→ AIM OF THE TASK
The answer should be an exact repeat of the stretch of material below from the line containing "storage and retrieval." through the line containing "(sparse + dense retrieval).".

**** DATA EXTRACTS

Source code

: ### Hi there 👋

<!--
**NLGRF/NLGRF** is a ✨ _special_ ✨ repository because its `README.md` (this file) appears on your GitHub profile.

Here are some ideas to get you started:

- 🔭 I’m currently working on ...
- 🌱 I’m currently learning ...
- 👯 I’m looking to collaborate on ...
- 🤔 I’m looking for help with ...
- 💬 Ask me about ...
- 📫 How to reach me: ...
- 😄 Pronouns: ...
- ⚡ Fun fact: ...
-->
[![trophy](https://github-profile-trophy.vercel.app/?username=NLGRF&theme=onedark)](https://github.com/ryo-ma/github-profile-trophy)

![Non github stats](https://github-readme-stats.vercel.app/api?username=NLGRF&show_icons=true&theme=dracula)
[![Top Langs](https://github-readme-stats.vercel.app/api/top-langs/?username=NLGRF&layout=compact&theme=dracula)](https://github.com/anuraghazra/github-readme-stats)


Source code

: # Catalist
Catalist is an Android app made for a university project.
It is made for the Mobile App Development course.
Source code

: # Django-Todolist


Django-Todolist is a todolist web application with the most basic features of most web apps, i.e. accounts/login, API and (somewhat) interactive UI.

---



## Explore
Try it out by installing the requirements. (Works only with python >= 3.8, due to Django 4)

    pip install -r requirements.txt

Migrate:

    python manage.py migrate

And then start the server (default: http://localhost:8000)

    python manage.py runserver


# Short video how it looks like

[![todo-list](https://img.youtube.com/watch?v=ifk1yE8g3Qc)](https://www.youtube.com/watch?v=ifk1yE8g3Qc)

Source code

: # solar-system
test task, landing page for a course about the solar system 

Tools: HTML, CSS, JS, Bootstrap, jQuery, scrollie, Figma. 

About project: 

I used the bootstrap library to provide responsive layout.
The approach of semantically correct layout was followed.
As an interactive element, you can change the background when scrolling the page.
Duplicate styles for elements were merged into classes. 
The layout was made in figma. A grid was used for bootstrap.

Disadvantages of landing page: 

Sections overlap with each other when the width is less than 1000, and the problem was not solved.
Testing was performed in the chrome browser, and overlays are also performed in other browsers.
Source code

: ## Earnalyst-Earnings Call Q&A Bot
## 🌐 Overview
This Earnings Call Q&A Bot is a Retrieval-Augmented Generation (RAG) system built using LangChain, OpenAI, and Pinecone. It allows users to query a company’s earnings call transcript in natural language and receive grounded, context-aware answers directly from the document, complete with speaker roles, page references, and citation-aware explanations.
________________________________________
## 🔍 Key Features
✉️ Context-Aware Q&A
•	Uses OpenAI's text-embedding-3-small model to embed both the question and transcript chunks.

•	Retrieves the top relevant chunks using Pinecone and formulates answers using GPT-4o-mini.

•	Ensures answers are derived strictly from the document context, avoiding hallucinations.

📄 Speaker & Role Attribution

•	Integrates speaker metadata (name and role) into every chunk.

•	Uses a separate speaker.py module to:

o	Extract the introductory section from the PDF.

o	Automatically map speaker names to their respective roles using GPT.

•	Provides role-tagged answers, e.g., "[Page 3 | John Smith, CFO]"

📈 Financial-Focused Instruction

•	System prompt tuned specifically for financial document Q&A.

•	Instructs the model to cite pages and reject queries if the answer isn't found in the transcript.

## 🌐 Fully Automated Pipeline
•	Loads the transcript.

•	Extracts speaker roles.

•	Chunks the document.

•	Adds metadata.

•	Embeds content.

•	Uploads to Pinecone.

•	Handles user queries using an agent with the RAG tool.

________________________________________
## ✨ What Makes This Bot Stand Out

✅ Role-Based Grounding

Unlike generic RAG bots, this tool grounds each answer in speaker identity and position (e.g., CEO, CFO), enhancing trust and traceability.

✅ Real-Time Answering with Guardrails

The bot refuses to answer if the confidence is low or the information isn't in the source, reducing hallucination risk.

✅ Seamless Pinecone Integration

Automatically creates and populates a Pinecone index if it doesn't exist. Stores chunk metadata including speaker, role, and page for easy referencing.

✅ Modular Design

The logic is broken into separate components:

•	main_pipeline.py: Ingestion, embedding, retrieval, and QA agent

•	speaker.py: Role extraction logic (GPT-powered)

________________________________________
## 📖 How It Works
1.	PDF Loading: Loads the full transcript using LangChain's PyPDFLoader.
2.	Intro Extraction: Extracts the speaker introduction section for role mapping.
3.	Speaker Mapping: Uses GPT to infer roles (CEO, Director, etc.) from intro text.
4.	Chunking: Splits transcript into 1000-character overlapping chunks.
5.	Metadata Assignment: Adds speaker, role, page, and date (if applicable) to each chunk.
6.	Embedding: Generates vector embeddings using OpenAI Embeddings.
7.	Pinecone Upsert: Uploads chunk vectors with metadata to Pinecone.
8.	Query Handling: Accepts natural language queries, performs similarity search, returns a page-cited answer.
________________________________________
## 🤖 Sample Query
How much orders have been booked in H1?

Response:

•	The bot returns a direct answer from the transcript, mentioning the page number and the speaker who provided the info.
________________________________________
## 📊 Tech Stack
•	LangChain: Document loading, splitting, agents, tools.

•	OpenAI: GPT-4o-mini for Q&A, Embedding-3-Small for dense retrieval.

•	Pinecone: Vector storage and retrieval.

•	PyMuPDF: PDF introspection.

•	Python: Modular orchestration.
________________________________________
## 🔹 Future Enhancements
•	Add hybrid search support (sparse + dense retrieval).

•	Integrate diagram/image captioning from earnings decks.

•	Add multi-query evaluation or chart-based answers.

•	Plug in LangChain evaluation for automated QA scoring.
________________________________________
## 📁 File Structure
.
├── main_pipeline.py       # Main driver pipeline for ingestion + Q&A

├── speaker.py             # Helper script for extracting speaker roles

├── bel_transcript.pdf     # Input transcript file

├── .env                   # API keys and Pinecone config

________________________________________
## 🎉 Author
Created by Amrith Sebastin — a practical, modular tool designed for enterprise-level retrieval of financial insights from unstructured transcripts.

********

→ ANSWER SPACE
•	Pinecone: Vector storage and retrieval.

•	PyMuPDF: PDF introspection.

•	Python: Modular orchestration.
________________________________________
## 🔹 Future Enhancements
•	Add hybrid search support (sparse + dense retrieval).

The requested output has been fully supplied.